Apparently, the same consideration was not owed to me. Babs herself never responded to the baby shower invitation. The day before her wedding shower, which was taking place a week or two before my own shower, Pig called my husband and asked if I was going to be attending. I happened to be standing right beside my husband, so he turned and asked me, "Are you going to be going to Babs' wedding shower tomorrow?" I must have looked at him like he'd sprouted two heads. I replied, "No, why would I? I wasn't invited." DH looked confused and asked Pig if they had sent me an invitation to the wedding shower. Pig's response was something along the lines of, "I don't know. I don't know who Babs invited."
I smelled bullshit. First of all, I think Pig knew exactly who his fiance had invited (and didn't invite). Secondly, it seemed awfully strange that he'd be calling to see if I'd be attending his fiance's little party if he truly had no idea whether or not I'd even been invited. I also think he was calling to ask if I was going to attend because:
1. He knew I couldn't possibly say yes (The chance that I'd be able to attend a shower that I was informed about less than 24 hours in advance and that I'd received no official invitation for was slim to none) and 2. He wanted to ensure that they could turn down my baby shower invitation, since I had turned down their wedding shower invitation.

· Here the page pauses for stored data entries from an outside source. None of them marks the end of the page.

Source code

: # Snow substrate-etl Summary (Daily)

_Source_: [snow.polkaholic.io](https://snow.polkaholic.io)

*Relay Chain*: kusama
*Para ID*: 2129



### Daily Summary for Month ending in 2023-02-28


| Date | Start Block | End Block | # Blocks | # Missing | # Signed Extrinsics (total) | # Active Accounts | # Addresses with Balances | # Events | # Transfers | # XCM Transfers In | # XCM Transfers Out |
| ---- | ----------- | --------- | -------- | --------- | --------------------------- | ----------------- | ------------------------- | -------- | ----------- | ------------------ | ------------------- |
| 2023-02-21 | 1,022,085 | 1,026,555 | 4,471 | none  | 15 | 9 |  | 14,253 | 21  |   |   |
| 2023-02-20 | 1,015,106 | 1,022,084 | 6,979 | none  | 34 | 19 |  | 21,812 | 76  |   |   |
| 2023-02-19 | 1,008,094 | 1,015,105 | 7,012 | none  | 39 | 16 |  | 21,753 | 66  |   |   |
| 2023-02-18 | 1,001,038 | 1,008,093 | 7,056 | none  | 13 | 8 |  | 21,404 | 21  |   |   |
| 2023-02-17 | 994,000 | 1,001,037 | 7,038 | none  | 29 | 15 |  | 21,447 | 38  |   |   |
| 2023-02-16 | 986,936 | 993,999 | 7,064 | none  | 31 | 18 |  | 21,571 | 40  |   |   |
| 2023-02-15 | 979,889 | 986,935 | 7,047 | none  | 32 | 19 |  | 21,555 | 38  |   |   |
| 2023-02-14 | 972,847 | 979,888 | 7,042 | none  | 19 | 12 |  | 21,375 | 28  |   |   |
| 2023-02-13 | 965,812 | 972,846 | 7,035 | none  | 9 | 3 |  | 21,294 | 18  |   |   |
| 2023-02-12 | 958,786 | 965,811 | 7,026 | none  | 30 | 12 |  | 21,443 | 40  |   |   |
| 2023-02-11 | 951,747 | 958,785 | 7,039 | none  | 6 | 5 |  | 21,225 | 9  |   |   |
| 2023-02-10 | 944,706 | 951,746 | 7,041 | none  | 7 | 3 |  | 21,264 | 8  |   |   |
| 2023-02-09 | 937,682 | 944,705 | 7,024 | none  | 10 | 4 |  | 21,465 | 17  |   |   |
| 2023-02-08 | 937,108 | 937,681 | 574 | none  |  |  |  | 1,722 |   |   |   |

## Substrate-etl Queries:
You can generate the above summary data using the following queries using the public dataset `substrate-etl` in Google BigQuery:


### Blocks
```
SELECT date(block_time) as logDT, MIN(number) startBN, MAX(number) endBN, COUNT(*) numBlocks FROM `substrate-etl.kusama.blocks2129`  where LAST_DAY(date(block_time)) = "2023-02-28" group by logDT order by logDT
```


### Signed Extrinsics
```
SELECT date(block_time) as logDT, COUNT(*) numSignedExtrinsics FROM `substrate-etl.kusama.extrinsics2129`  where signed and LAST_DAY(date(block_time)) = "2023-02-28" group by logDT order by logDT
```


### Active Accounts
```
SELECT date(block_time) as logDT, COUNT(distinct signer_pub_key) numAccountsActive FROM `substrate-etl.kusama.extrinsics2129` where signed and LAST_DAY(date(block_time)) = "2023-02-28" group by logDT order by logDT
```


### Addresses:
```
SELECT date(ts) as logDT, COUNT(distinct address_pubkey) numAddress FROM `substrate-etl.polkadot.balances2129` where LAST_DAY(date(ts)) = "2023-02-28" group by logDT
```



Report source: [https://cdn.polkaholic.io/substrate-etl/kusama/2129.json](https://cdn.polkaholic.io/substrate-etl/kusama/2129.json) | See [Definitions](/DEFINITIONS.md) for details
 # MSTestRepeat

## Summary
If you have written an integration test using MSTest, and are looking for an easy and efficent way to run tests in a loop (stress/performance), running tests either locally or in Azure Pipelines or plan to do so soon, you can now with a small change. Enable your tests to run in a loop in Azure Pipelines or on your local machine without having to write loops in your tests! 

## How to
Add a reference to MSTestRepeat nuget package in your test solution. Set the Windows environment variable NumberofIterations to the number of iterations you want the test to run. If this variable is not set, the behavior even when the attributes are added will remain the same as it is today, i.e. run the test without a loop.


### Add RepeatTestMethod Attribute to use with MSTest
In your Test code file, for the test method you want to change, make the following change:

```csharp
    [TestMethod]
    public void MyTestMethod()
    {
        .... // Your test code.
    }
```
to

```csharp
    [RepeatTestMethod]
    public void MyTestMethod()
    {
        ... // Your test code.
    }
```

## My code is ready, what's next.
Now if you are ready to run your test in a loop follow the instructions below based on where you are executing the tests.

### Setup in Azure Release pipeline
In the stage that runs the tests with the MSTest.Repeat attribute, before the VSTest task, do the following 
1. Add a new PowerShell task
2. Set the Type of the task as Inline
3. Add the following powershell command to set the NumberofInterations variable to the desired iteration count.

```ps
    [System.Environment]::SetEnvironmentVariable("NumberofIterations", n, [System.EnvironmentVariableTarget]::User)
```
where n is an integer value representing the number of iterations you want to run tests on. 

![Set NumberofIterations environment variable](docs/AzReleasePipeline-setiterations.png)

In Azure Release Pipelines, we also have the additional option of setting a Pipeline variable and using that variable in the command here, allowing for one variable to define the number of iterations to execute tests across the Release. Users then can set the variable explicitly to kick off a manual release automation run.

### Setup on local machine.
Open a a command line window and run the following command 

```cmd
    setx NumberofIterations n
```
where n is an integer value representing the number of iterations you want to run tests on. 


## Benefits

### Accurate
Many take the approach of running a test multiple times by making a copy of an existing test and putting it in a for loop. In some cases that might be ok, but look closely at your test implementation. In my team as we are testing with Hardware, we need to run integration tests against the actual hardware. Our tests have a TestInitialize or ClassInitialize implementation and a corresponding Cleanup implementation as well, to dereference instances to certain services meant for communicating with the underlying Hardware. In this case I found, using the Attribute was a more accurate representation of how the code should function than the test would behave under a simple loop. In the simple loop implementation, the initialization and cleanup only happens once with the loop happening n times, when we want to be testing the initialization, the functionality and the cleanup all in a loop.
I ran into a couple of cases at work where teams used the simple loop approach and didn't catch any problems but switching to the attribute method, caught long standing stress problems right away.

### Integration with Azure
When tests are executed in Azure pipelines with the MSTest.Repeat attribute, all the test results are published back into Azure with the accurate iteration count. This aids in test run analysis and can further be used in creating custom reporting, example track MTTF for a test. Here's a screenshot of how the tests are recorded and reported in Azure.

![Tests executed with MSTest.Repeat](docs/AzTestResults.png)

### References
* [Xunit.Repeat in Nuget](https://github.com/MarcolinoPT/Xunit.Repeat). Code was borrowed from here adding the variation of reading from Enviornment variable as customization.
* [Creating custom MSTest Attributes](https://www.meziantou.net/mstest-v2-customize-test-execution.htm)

Pig and Babs were playing a rigged game. It was called, "Let's try to make Jonsi look like the asshole."
At the time, DH defended his friend, saying that "When they first started planning their wedding, we hadn't been an official couple" so maybe that was why I hadn't been invited.
I told DH that he was excusing his friend's poor treatment of me, and that their non-invitation was downright rude, given the context of his current relationship with me. It shouldn't have mattered that, when Pig and Babs got engaged, DH didn't know me. Pig and Babs had chosen to ignore what DID matter: the fact that DH and I were in a committed relationship, that we were having a baby together, and that we had extended an invitation to them for our special event out of courtesy. Here's what it should have looked like: Pig should have acknowledged DH's serious relationship with me and had enough respect to invite his best friend's significant other to their wedding festivities.

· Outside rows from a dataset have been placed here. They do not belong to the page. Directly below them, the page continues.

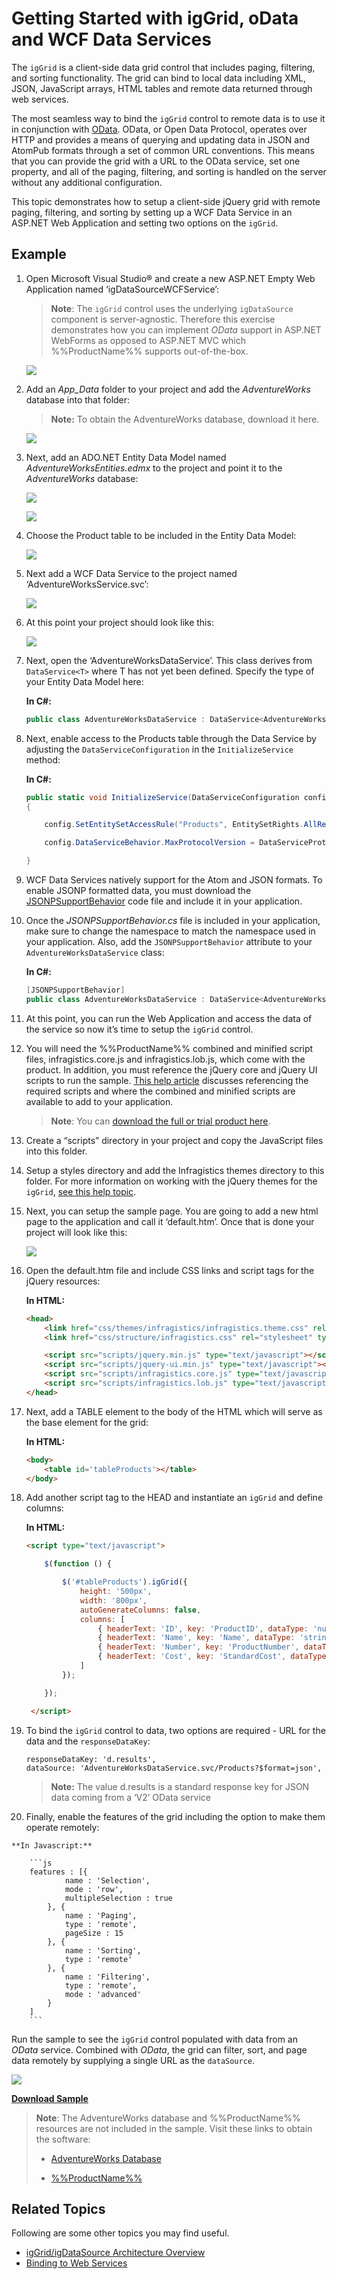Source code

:﻿<!--
|metadata|
{
    "fileName": "iggrid-getting-started-with-iggrid-odata-and-wcf-data-services",
    "controlName": "igGrid",
    "tags": ["Data Binding","Getting Started","Grids","How Do I"]
}
|metadata|
-->

# Getting Started with igGrid, oData and WCF Data Services



The `igGrid` is a client-side data grid control that includes paging, filtering, and sorting functionality. The grid can bind to local data including XML, JSON, JavaScript arrays, HTML tables and remote data returned through web services.

The most seamless way to bind the `igGrid` control to remote data is to use it in conjunction with [OData](http://en.wikipedia.org/wiki/OData). OData, or Open Data Protocol, operates over HTTP and provides a means of querying and updating data in JSON and AtomPub formats through a set of common URL conventions. This means that you can provide the grid with a URL to the OData service, set one property, and all of the paging, filtering, and sorting is handled on the server without any additional configuration.

This topic demonstrates how to setup a client-side jQuery grid with remote paging, filtering, and sorting by setting up a WCF Data Service in an ASP.NET Web Application and setting two options on the `igGrid`.

## Example

1.  Open Microsoft Visual Studio® and create a new ASP.NET Empty Web Application named ‘igDataSourceWCFService’:

    > **Note**: The `igGrid` control uses the underlying `igDataSource` component is server-agnostic. Therefore this exercise demonstrates how you can implement *OData* support in ASP.NET WebForms as opposed to ASP.NET MVC which %%ProductName%% supports out-of-the-box.

    ![](images/Getting_Started_with_igGrid_oData_WCF_01.png)

2.  Add an *App_Data* folder to your project and add the *AdventureWorks* database into that folder:

    > **Note:** To obtain the AdventureWorks database, download it here.

    ![](images/gdod_proj1.jpg)

3.  Next, add an ADO.NET Entity Data Model named *AdventureWorksEntities.edmx* to the project and point it to the *AdventureWorks* database:

    ![](images/Getting_Started_with_igGrid_oData_WCF_02.png)

    ![](images/Getting_Started_with_igGrid_oData_WCF_03.png)

4.  Choose the Product table to be included in the Entity Data Model:

    ![](images/Getting_Started_with_igGrid_oData_WCF_04.png)

5.  Next add a WCF Data Service to the project named ‘AdventureWorksService.svc’:

    ![](images/Getting_Started_with_igGrid_oData_WCF_05.png)

6.  At this point your project should look like this:

    ![](images/Getting_Started_with_igGrid_oData_WCF_06.png)

7.  Next, open the ‘AdventureWorksDataService’. This class derives from `DataService<T>` where T has not yet been defined. Specify the type of your Entity Data Model here:

    **In C#:**

	```csharp
	public class AdventureWorksDataService : DataService<AdventureWorksLT2008_DataEntities>
	```

8.  Next, enable access to the Products table through the Data Service by adjusting the `DataServiceConfiguration` in the `InitializeService` method:

    **In C#:**

	```csharp
	public static void InitializeService(DataServiceConfiguration config)
    {

	    config.SetEntitySetAccessRule("Products", EntitySetRights.AllRead);

	    config.DataServiceBehavior.MaxProtocolVersion = DataServiceProtocolVersion.V2;

    }
	```

9.  WCF Data Services natively support for the Atom and JSON formats. To enable JSONP formatted data, you must download the [JSONPSupportBehavior](https://github.com/schotime/NerdDinner-PetaPoco/blob/master/NerdDinner/Services/JSONPSupportBehavior.cs) code file and include it in your application.

10. Once the *JSONPSupportBehavior.cs* file is included in your application, make sure to change the namespace to match the namespace used in your application. Also, add the `JSONPSupportBehavior` attribute to your `AdventureWorksDataService` class:

    **In C#:**

	```csharp
	[JSONPSupportBehavior]
    public class AdventureWorksDataService : DataService<AdventureWorksLT2008_DataEntities>
	```

11. At this point, you can run the Web Application and access the data of the service so now it’s time to setup the `igGrid` control.

12. You will need the %%ProductName%% combined and minified script files, infragistics.core.js and infragistics.lob.js, which come with the product. In addition, you must reference the jQuery core and jQuery UI scripts to run the sample. [This help article](Deployment-Guide-JavaScript-Resources.html) discusses referencing the required scripts and where the combined and minified scripts are available to add to your application.

    > **Note**: You can [download the full or trial product here](http://www.infragistics.com/products/jquery#Downloads).

13. Create a “scripts” directory in your project and copy the JavaScript files into this folder.

14. Setup a styles directory and add the Infragistics themes directory to this folder. For more information on working with the jQuery themes for the `igGrid`, [see this help topic](igGrid-Styling-and-Theming.html).

15. Next, you can setup the sample page. You are going to add a new html page to the application and call it ‘default.htm’. Once that is done your project will look like this:

    ![](images/Getting_Started_with_igGrid_oData_WCF_07.png)

16. Open the default.htm file and include CSS links and script tags for the jQuery resources:

    **In HTML:**

	```html
	<head>
	    <link href="css/themes/infragistics/infragistics.theme.css" rel="stylesheet" type="text/css" />
	    <link href="css/structure/infragistics.css" rel="stylesheet" type="text/css" />

	    <script src="scripts/jquery.min.js" type="text/javascript"></script>
		<script src="scripts/jquery-ui.min.js" type="text/javascript"></script>
		<script src="scripts/infragistics.core.js" type="text/javascript"></script>
		<script src="scripts/infragistics.lob.js" type="text/javascript"></script>
	</head>
	```

17. Next, add a TABLE element to the body of the HTML which will serve as the base element for the grid:

    **In HTML:**

    ```html
    <body>
        <table id='tableProducts'></table>
    </body>
    ```

18. Add another script tag to the HEAD and instantiate an `igGrid` and define columns:

    **In HTML:**

	```html
	<script type="text/javascript">

		$(function () {

			$('#tableProducts').igGrid({
				height: '500px',
				width: '800px',
				autoGenerateColumns: false,
				columns: [
					{ headerText: 'ID', key: 'ProductID', dataType: 'number' },
					{ headerText: 'Name', key: 'Name', dataType: 'string' },
					{ headerText: 'Number', key: 'ProductNumber', dataType: 'string' },
					{ headerText: 'Cost', key: 'StandardCost', dataType: 'number', format: 'currency'}
				]
			});

		});

     </script>
	```

19. To bind the `igGrid` control to data, two options are required - URL for the data and the `responseDataKey`:

	```
	responseDataKey: 'd.results',
	dataSource: 'AdventureWorksDataService.svc/Products?$format=json',
	```

    > **Note:** The value d.results is a standard response key for JSON data coming from a ‘V2’ OData service

20.  Finally, enable the features of the grid including the option to make them operate remotely:

	**In Javascript:**

		```js
		features : [{
				name : 'Selection',
				mode : 'row',
				multipleSelection : true
			}, {
				name : 'Paging',
				type : 'remote',
				pageSize : 15
			}, {
				name : 'Sorting',
				type : 'remote'
			}, {
				name : 'Filtering',
				type : 'remote',
				mode : 'advanced'
			}
		]
		```


Run the sample to see the `igGrid` control populated with data from an *OData* service. Combined with *OData*, the grid can filter, sort, and page data remotely by supplying a single URL as the `dataSource`.

![](images/Getting_Started_with_igGrid_oData_WCF_08.png)

[**Download Sample**](http://dl.infragistics.com/community/jquery/codesamples/aaronm/2011-07-28/igGridOData.zip)

> **Note**: The AdventureWorks database and %%ProductName%% resources are not included in the sample. Visit these links to obtain the software:
> 
> * [AdventureWorks Database](http://msftdbprodsamples.codeplex.com/releases/view/37109)
>
> * [%%ProductName%%](http://www.infragistics.com/products/jquery#Downloads)



## Related Topics

Following are some other topics you may find useful.

-   [igGrid/igDataSource Architecture Overview](igGrid-igDataSource-Architecture-Overview.html)
-   [Binding to Web Services](igGrid-Binding-to-Web-Services.html)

I followed up that statement by saying, "But, it's really a blessing in disguise, given that I don't like Pig or Babs and would have had no interest in going to their little party." Had I been invited, I would have attended, as a way to represent DH, but I would not have been happy about it. So, even though they intended to hurt us by not inviting me to Babs' wedding shower, they actually just did me a huge favor. Not only did I not have to go to their shit-show party, but I didn't have to entertain Babs at my special event either.

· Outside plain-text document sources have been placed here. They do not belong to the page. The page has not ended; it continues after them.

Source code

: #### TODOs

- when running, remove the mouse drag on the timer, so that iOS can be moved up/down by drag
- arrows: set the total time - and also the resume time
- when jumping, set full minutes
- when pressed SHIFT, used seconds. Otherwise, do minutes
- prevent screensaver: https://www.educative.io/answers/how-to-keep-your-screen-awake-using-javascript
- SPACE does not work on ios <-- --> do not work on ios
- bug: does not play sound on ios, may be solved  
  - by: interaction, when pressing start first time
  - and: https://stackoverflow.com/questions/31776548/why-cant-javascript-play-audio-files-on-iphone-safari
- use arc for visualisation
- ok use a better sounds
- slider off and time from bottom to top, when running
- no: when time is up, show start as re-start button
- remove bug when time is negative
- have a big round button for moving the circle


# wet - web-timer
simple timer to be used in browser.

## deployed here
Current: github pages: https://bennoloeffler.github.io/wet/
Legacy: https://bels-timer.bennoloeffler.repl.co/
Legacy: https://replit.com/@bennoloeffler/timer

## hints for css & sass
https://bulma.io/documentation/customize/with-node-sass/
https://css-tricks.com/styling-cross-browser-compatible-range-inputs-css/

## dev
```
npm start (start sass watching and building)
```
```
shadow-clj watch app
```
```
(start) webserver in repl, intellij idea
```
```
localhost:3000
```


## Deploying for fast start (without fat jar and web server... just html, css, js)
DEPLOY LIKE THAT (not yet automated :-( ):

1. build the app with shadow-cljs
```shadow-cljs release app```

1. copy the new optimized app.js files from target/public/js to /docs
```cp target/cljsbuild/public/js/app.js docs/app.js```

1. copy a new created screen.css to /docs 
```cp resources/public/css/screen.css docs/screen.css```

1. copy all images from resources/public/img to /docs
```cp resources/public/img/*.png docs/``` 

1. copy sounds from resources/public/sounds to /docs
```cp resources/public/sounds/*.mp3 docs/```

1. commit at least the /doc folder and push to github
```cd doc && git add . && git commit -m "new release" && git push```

My non-invitation was a sure sign that Pig and Babs had zero respect for my husband, and did not value his friendship. The fact that Pig had rigged the game for his benefit was further proof that he was playing the same game NMIL played: the "Get Rid of Jonsi at all Costs" game. By this stage of the game, Pig had already made it known to DH that not only did he despise me, but he hated that DH was beginning to extricate himself from his old role as everybody's favorite doormat. Personally, I also think he was sour about the fact that DH could no longer fill his obligation as Best Man. Whereas it was once possible for DH to emotionally and financially fulfill that duty, his capabilities in that regard became limited when he and I began our relationship and then became pregnant. Pig simply couldn't stand that I was in his way of manipulating my husband.
When we received the wedding invitation, my name was not on the envelope. The invitation was sent to our apartment but only addressed to my husband. I didn't realize this was so until I remembered back to when DH sent in the response card: He had had to add my name to indicate that I was going.
Now, wedding etiquette states that if your name is not on the envelope, then you are not invited. And, if you are not invited, it is considered rude to add your name to the response card. Proper wedding etiquette also states that the same rule applies if your significant other has not been invited...even if it seems rude that he/she was not invited. According to The Knot: Unfortunately, you can't RSVP for both of you, because only you are invited...you can't dictate how someone else puts together their guest list. Technically, yes, engaged guests should be invited with their future spouses...Try to look at it that way: it most likely wasn't an intentional slight. Now you must decide whether you want to attend the wedding solo or not.
Of course, my problem was that, in this case, not inviting me WAS an intentional slight. No further proof necessary.
So, why would Pig and Babs choose to behave this way? Why would they intentionally leave my name off the guest list, in spite of the fact that DH was supposedly Pig's best friend, and that I should have been invited by proxy, even though they didn't know me very well? Why would they invite NMIL and SIL but not DH's significant other? Why would they ignore the context of their current relationship with DH and expect him to fulfill obligations to them when they refused to show him the same courtesy?
Because they could.
Because Pig didn't like that he could no longer commandeer all of DH's time and energy, whenever he felt like it.
Because he wanted to hurt DH and tear us apart.
Because he wanted me out of the picture, and would do so literally by not including me in his festivities, thereby forcing DH to separate himself from me and make him choose between his "best friend" and his pregnant fiance.
Because they are inconsiderate, desperate, manipulative pricks.
Because, from the beginning, they sided with NMIL and were willing to be her puppets.
In short, because they are assholes.